» **Task**
Filter the listing below, keeping only the lines with the word "function".

(Beginning of Source material)

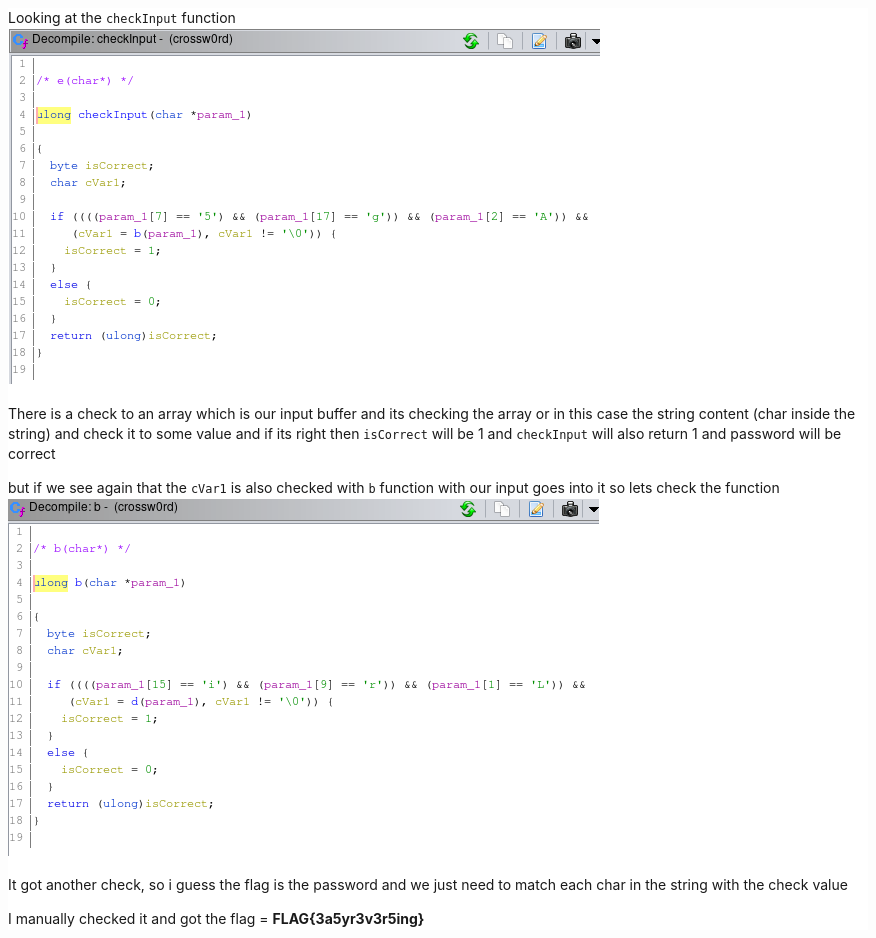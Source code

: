 Looking at the `checkInput` function  
![gambar3](img/crossword3.png)

There is a check to an array which is our input buffer and its checking the array or in this case the string content (char inside the string) and check it to some value and if its right then `isCorrect` will be 1 and `checkInput` will also return 1 and password will be correct

but if we see again that the `cVar1` is also checked with `b` function with our input goes into it so lets check the function  
![gambar4](img/crossword4.png)

It got another check, so i guess the flag is the password and we just need to match each char in the string with the check value

I manually checked it and got the flag = **FLAG{3a5yr3v3r5ing}**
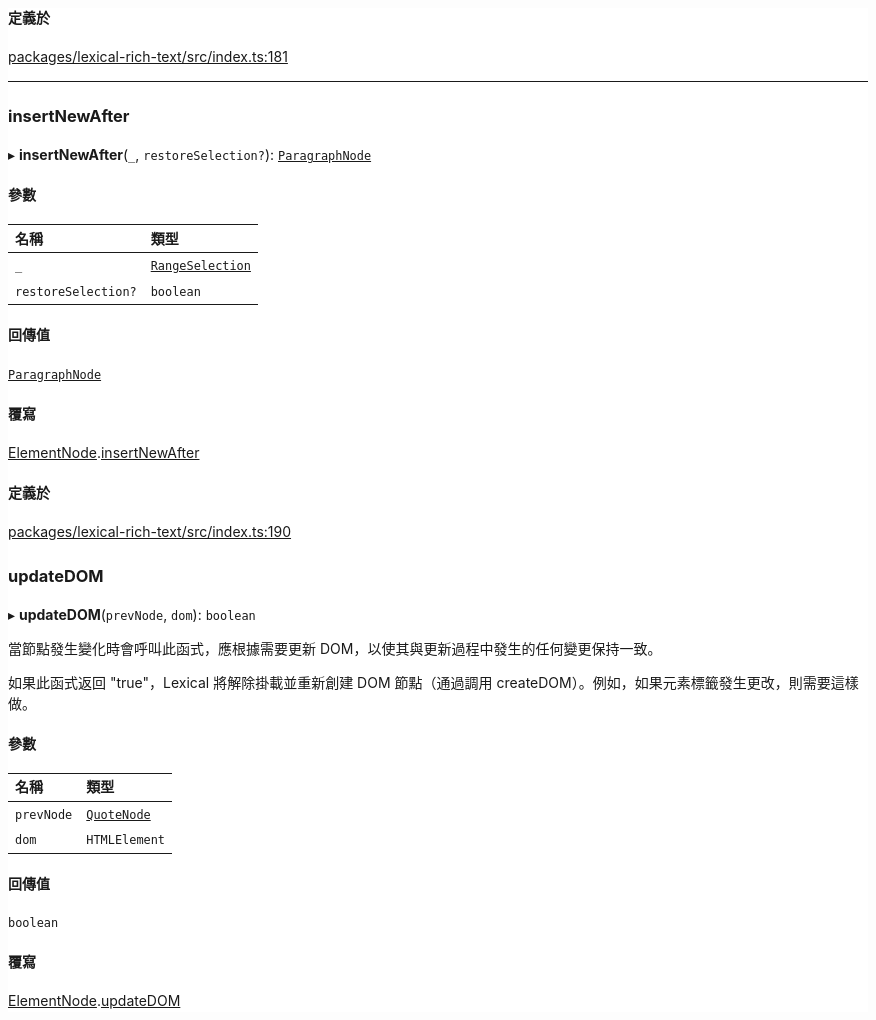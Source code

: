 #### 定義於

[packages/lexical-rich-text/src/index.ts:181](https://github.com/facebook/lexical/tree/main/packages/lexical-rich-text/src/index.ts#L181)

---

### insertNewAfter

▸ **insertNewAfter**(`_`, `restoreSelection?`): [`ParagraphNode`](lexical.ParagraphNode.md)

#### 參數

| 名稱                | 類型                                          |
| :------------------ | :-------------------------------------------- |
| `_`                 | [`RangeSelection`](lexical.RangeSelection.md) |
| `restoreSelection?` | `boolean`                                     |

#### 回傳值

[`ParagraphNode`](lexical.ParagraphNode.md)

#### 覆寫

[ElementNode](lexical.ElementNode.md).[insertNewAfter](lexical.ElementNode.md#insertnewafter)

#### 定義於

[packages/lexical-rich-text/src/index.ts:190](https://github.com/facebook/lexical/tree/main/packages/lexical-rich-text/src/index.ts#L190)

### updateDOM

▸ **updateDOM**(`prevNode`, `dom`): `boolean`

當節點發生變化時會呼叫此函式，應根據需要更新 DOM，以使其與更新過程中發生的任何變更保持一致。

如果此函式返回 "true"，Lexical 將解除掛載並重新創建 DOM 節點（通過調用 createDOM）。例如，如果元素標籤發生更改，則需要這樣做。

#### 參數

| 名稱       | 類型                                          |
| :--------- | :-------------------------------------------- |
| `prevNode` | [`QuoteNode`](lexical_rich_text.QuoteNode.md) |
| `dom`      | `HTMLElement`                                 |

#### 回傳值

`boolean`

#### 覆寫

[ElementNode](lexical.ElementNode.md).[updateDOM](lexical.ElementNode.md#updatedom)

(End of Source material)

» **Answer area**
: Looking at the `checkInput` function  
but if we see again that the `cVar1` is also checked with `b` function with our input goes into it so lets check the function  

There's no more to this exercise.